▶ **Task requirements**:
Tally the lines below that contain the word "using", and give only that number.

*** Begin section ***

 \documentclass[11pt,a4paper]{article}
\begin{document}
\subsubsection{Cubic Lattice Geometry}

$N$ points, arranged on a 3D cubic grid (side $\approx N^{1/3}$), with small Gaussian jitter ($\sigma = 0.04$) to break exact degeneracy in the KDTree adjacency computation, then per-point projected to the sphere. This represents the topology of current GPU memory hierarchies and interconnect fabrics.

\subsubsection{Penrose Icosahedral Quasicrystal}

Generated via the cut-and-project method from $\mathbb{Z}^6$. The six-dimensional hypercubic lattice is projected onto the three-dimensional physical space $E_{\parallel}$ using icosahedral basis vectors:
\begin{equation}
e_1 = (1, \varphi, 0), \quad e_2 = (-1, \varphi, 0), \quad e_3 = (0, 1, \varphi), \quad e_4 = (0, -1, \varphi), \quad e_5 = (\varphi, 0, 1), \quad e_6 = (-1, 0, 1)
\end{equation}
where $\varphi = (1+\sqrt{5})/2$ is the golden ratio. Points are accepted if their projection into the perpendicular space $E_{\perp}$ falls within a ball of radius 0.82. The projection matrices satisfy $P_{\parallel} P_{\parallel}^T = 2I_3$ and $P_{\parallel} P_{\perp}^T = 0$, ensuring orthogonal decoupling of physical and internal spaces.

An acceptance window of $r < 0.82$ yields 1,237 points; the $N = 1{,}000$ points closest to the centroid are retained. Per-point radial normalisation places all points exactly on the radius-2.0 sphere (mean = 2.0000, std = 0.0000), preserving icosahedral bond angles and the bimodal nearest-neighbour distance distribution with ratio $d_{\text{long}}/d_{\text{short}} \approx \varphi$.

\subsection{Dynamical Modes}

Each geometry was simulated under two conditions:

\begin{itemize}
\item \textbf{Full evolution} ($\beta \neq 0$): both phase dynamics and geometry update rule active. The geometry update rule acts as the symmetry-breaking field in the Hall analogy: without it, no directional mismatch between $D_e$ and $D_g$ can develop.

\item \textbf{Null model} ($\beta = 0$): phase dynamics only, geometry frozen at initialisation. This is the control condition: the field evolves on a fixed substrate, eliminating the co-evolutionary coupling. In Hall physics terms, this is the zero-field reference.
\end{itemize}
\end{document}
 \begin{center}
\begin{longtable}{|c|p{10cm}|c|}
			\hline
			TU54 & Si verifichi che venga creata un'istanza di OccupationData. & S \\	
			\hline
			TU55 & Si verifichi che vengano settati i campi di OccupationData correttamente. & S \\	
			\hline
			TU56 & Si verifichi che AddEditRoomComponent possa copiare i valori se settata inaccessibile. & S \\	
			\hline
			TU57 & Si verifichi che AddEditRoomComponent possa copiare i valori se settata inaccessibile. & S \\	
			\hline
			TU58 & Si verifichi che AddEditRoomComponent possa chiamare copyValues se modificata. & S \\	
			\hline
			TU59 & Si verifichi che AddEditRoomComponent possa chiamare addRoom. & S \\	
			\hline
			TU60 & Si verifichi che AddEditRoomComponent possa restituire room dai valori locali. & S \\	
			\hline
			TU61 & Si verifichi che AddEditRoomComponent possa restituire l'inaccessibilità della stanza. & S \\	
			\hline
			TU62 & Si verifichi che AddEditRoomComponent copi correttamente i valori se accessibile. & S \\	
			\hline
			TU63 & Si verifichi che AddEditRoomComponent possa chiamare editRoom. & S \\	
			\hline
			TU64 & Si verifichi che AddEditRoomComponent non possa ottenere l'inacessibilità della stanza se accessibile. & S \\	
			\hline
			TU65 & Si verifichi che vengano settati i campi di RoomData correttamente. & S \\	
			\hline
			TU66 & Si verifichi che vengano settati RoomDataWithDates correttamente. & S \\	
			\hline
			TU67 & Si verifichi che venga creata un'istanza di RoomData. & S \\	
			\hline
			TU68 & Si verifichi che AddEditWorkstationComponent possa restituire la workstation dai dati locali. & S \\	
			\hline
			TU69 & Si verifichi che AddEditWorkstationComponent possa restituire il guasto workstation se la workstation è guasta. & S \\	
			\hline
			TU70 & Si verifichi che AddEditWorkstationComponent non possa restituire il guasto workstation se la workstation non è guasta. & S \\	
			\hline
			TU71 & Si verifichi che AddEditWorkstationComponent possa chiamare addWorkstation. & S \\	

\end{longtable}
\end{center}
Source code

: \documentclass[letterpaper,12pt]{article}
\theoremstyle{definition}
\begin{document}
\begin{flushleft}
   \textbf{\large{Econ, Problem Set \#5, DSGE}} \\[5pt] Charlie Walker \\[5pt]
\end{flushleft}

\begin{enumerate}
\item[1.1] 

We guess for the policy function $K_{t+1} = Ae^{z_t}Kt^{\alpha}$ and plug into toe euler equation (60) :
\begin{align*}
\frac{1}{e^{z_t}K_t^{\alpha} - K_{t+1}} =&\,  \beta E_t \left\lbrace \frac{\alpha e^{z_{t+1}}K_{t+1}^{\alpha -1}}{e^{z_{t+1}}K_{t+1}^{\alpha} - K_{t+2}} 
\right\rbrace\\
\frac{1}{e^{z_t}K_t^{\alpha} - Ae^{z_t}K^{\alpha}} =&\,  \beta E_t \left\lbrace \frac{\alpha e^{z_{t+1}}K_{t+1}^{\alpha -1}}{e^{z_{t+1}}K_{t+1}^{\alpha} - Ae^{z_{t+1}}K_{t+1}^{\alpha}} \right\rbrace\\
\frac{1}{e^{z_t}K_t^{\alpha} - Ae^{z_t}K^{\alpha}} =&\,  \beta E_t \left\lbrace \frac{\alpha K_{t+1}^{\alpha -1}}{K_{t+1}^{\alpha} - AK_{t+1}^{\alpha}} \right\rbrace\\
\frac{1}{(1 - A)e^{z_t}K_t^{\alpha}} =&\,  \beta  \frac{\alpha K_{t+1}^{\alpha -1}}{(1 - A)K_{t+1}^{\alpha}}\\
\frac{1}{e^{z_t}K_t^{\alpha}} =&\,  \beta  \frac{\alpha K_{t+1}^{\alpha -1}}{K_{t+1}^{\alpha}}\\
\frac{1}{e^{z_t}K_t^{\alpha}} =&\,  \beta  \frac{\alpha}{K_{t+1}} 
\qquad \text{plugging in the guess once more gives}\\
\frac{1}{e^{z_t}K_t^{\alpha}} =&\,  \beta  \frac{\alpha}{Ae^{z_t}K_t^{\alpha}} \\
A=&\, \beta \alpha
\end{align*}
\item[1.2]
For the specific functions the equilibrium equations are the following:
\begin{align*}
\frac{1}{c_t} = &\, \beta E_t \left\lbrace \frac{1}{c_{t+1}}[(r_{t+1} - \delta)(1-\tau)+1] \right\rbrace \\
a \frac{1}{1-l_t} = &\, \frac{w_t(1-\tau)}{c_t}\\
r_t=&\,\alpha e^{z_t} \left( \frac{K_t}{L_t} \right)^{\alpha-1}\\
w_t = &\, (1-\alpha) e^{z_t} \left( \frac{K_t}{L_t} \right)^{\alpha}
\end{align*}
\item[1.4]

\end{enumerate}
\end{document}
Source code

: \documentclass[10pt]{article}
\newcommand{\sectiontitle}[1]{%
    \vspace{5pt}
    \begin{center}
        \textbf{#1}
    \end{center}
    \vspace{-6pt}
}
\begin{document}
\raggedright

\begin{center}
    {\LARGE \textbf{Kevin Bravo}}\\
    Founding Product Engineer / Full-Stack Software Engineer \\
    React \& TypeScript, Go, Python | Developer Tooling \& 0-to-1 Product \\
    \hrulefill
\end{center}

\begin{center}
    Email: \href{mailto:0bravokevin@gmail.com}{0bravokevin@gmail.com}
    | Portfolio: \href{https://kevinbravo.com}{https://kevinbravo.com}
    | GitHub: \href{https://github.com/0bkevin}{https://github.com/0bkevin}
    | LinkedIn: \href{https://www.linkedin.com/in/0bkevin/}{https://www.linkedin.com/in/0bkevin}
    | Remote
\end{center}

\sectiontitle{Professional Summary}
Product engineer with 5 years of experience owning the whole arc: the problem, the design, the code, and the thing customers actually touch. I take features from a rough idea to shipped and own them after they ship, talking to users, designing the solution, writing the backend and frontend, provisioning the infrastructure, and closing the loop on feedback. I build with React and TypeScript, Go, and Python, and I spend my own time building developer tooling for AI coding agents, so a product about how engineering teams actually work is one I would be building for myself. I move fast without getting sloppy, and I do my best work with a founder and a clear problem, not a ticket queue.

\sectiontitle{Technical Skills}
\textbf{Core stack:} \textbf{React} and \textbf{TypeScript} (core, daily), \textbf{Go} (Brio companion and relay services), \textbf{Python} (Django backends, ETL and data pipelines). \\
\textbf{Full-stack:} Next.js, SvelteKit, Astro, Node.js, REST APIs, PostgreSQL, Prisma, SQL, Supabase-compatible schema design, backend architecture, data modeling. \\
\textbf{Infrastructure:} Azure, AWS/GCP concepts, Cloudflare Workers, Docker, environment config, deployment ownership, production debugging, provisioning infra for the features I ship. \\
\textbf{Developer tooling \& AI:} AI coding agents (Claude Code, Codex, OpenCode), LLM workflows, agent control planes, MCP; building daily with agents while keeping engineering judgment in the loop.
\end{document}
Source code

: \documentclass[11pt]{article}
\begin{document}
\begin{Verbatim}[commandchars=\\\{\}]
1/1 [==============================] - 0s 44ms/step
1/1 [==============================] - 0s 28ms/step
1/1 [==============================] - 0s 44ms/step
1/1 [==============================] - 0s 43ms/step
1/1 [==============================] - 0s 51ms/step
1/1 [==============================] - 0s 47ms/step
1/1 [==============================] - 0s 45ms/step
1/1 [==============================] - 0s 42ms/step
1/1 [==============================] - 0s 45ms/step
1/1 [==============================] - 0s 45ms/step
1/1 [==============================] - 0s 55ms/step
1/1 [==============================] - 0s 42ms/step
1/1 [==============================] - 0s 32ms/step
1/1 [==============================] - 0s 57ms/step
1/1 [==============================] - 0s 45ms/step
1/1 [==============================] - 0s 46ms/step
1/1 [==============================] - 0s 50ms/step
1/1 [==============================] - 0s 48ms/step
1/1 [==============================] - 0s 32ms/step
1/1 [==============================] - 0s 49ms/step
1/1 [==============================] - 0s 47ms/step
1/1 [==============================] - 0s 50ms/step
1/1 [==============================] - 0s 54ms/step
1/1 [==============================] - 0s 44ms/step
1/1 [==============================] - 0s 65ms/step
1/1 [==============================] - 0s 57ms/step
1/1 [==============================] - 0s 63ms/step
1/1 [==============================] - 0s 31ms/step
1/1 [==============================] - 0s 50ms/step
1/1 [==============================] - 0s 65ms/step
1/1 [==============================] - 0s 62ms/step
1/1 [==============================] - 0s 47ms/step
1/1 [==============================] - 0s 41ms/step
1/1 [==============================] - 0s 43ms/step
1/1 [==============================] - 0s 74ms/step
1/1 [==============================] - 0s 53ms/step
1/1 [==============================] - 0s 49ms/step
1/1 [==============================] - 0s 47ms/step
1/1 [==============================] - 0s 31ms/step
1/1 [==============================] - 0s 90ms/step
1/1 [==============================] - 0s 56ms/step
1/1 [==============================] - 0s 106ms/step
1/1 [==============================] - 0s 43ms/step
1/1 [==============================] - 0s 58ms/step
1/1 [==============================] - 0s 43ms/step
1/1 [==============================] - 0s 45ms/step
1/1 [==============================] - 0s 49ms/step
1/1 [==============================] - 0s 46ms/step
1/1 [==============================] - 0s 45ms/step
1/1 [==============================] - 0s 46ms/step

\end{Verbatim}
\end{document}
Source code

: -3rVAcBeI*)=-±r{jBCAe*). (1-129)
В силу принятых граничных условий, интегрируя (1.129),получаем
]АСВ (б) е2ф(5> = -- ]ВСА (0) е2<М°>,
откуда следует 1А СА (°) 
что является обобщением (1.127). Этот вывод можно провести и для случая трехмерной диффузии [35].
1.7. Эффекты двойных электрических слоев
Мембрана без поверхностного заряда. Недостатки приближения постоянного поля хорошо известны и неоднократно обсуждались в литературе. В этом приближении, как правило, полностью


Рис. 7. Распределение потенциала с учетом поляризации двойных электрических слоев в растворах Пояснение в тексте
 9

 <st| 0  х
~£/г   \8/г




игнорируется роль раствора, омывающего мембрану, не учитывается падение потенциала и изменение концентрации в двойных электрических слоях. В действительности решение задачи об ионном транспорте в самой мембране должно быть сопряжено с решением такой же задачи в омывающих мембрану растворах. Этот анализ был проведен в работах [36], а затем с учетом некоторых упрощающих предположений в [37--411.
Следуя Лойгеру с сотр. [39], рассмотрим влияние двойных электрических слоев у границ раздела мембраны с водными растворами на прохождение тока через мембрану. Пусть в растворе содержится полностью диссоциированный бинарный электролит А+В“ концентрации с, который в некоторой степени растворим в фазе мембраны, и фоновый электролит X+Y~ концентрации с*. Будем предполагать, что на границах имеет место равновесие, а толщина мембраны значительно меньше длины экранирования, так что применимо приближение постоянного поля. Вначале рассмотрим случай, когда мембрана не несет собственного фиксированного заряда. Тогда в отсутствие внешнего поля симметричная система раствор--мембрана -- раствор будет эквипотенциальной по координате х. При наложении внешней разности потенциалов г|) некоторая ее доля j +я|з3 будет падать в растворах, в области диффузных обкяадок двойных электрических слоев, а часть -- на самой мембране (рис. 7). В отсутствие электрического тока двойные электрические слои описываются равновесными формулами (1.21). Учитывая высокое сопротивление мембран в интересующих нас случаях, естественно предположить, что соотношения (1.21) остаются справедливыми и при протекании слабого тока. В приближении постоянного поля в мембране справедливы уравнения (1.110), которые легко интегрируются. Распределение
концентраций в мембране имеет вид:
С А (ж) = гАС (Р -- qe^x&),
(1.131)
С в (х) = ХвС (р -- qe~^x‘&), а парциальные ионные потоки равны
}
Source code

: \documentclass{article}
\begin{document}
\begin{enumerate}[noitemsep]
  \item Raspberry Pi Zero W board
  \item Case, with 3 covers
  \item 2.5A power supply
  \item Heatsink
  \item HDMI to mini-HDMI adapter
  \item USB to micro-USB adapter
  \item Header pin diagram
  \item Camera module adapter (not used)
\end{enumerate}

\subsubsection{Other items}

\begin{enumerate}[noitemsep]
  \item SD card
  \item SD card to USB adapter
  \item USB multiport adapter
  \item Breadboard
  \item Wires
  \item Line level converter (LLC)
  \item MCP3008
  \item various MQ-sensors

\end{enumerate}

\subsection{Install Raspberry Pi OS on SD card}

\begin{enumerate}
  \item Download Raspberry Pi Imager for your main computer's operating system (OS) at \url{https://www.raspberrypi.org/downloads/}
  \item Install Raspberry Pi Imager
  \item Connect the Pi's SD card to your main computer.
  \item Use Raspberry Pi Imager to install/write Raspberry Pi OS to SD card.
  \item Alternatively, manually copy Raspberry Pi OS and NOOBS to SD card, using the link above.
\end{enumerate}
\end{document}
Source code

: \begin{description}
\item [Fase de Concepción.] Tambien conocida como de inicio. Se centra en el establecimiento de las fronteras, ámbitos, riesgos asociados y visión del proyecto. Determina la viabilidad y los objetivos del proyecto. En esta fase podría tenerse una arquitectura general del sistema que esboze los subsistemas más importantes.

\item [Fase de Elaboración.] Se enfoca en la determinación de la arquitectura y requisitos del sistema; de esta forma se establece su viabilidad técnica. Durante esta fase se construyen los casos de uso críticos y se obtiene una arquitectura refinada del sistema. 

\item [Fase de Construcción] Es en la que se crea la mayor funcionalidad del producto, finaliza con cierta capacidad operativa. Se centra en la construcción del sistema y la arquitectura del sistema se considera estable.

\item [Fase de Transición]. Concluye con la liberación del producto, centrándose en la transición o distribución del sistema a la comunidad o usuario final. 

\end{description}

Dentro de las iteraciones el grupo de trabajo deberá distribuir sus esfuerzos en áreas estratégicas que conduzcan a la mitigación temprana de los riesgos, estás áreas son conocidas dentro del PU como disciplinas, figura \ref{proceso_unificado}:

*** End section ***

▶ **Response to this exercise**:
2